8. The petitioners have not led any evidence in support of their plea that there exist a family which was joint in food and living and by their joint efforts of members of that family the property was acquired. These both are the questions of fact depend upon their proof through evidence to be led in that regard. It is not the case of the petitioners that they have led any evidence which was not considered by the competent officer. Mere pleading cannot be taken to be proof of the facts alleged. Therefore to the extent the orders record that the petitioners have not led any evidence in support of their plea that the property is property of joint family, cannot be said to be suffering from any error apparent on the face of record.

9. Whether the property was ancestral on the allegation made by petitioners before the competent officer is a question of fact which depended upon the proof of averments made before the competent officer for treating the property to be joint Hindu family property.
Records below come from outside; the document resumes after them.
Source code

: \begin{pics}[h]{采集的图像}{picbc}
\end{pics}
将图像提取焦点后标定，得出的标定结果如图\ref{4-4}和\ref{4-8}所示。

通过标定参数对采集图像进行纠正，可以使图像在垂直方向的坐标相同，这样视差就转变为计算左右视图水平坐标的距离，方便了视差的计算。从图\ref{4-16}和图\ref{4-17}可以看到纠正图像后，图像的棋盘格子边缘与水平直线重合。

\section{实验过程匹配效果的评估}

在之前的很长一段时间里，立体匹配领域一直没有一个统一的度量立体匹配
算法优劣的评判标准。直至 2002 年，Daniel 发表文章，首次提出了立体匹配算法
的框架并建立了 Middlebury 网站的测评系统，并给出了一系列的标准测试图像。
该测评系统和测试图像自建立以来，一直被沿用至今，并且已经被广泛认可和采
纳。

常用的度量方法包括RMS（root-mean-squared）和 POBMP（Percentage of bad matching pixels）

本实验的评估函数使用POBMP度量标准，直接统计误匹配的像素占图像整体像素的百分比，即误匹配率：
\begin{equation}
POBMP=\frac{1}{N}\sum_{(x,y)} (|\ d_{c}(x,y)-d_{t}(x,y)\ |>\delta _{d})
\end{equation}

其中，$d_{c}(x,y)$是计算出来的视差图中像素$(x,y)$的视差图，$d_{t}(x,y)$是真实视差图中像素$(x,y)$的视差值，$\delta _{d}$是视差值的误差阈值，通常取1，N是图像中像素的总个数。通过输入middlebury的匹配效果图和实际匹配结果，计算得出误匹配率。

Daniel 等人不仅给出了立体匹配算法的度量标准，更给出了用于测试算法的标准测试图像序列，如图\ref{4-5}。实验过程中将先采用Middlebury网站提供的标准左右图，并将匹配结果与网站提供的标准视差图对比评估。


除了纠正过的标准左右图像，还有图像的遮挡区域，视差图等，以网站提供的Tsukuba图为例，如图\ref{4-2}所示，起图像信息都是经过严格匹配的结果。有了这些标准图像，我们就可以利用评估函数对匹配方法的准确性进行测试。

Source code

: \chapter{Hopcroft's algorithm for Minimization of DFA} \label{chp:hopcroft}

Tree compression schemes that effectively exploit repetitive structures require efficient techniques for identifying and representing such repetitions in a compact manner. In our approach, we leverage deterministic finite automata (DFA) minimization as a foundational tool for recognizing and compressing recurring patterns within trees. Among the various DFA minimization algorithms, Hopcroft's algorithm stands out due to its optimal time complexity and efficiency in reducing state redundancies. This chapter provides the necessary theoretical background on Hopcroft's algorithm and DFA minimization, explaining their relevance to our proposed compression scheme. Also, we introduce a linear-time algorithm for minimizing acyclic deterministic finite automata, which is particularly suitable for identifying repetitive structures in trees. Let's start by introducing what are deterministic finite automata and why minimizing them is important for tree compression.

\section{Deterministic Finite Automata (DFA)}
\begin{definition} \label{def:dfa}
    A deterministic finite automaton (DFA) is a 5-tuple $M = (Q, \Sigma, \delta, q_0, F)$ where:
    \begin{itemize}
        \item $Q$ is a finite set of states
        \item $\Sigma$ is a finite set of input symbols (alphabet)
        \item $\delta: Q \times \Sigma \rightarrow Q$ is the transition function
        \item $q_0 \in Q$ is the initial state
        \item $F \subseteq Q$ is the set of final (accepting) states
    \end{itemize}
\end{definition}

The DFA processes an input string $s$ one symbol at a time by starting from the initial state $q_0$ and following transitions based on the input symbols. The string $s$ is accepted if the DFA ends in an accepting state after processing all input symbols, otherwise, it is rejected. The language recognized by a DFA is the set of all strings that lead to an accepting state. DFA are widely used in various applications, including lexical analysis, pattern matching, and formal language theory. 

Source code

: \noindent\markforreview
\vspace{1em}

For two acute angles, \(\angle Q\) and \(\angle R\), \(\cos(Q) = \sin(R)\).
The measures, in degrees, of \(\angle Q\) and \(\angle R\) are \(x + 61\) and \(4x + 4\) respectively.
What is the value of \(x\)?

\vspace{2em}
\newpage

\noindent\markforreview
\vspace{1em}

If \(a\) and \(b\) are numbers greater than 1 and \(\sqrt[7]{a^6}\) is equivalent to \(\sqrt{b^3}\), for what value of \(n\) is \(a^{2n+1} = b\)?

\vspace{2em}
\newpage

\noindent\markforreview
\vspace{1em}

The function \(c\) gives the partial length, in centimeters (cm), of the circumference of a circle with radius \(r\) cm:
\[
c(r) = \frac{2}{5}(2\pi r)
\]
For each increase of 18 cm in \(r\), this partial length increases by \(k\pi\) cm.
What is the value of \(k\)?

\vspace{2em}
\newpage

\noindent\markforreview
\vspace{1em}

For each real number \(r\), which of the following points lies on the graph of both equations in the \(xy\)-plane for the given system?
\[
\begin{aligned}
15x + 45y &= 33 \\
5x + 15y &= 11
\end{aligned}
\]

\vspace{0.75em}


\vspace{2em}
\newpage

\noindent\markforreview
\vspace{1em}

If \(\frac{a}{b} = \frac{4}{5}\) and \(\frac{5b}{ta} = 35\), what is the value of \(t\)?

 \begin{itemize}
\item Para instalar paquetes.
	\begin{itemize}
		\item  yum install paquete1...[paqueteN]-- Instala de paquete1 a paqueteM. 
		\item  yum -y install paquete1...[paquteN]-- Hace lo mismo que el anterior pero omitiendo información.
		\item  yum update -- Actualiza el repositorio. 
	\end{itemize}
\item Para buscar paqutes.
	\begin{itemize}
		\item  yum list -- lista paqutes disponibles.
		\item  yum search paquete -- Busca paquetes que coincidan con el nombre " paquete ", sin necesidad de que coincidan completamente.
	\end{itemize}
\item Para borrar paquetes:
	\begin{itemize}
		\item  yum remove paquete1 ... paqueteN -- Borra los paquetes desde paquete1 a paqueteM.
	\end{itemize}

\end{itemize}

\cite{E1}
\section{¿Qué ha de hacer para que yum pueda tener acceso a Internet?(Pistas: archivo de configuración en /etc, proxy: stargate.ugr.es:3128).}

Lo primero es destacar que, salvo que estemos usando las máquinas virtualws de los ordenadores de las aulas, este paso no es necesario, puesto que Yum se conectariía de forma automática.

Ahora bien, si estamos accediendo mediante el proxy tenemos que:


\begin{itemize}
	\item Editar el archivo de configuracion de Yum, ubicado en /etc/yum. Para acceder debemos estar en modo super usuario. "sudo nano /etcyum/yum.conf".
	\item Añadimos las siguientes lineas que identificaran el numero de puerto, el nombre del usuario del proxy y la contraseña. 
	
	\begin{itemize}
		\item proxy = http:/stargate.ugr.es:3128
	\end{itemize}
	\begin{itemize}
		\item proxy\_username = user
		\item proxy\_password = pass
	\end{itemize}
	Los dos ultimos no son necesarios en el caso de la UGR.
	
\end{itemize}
The finding that no evidence has been led as well as the final conclusion whether the petitioners have been able to prove their case are both being finding of fact are not liable to be interfered with in exercise of extraordinary jurisdiction under Article 226 as a matter of course by examining the issue as an appellate court, nor the petitioners are entitled to make out altogether a new case requiring investigation into the facts which were not pleaded before the competent officer as well as the Tribunal to call for interference in this petition.

10. Accordingly, this petition fails and is hereby dismissed. Rule is discharged, there shall be no orders as to costs. The order as to interim relief stands vacated.